GIVEN RECORDS:
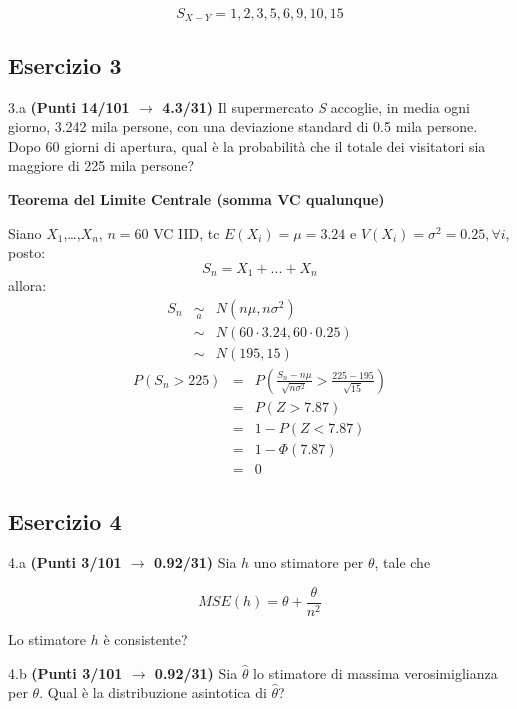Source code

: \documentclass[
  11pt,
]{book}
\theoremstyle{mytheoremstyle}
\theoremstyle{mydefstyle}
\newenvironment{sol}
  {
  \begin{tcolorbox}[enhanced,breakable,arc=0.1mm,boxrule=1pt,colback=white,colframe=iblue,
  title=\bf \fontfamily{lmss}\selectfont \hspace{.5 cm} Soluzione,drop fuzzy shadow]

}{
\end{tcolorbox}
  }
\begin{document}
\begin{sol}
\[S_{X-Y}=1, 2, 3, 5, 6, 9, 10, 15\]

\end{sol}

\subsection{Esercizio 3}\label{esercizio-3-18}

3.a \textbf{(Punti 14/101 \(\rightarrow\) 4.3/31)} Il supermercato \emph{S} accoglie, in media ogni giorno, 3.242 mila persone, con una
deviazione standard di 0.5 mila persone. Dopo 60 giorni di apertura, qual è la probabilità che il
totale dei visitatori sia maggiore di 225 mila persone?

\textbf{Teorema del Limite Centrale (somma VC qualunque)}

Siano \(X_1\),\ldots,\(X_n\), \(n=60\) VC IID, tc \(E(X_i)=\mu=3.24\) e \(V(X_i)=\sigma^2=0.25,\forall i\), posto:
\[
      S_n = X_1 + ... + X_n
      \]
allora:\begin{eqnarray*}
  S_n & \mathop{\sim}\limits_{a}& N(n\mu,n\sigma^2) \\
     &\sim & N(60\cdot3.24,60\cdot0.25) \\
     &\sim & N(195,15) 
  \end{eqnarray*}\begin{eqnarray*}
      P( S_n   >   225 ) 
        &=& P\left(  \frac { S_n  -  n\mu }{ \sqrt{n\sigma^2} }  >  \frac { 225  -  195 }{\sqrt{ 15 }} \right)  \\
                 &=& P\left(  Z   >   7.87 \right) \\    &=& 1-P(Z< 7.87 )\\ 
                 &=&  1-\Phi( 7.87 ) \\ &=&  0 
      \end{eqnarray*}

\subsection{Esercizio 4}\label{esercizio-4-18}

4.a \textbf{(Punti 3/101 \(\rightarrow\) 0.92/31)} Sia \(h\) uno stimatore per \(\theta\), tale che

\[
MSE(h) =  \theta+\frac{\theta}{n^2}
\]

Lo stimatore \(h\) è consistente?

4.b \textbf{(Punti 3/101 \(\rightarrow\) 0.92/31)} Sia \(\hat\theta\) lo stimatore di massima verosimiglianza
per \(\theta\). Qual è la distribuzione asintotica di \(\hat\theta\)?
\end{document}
==
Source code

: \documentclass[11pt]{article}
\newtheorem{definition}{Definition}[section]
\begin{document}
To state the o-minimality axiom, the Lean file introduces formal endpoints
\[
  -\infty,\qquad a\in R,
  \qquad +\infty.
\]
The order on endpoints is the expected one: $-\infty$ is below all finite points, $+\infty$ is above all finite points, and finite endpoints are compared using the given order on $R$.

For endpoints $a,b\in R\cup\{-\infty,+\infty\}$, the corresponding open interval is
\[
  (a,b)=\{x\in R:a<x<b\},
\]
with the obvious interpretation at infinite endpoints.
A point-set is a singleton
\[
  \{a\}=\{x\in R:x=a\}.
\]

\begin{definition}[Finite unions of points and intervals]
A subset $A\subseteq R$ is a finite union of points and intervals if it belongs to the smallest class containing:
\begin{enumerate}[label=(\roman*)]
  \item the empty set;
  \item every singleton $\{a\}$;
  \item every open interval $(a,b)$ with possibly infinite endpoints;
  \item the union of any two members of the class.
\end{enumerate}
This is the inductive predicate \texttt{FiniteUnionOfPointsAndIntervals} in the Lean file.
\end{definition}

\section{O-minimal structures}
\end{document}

ACTION ITEM:
Throughout the records, the word "documentclass" shows up on certain lines. Report how many lines, with only the number.

ANSWER TO THIS EXERCISE:
2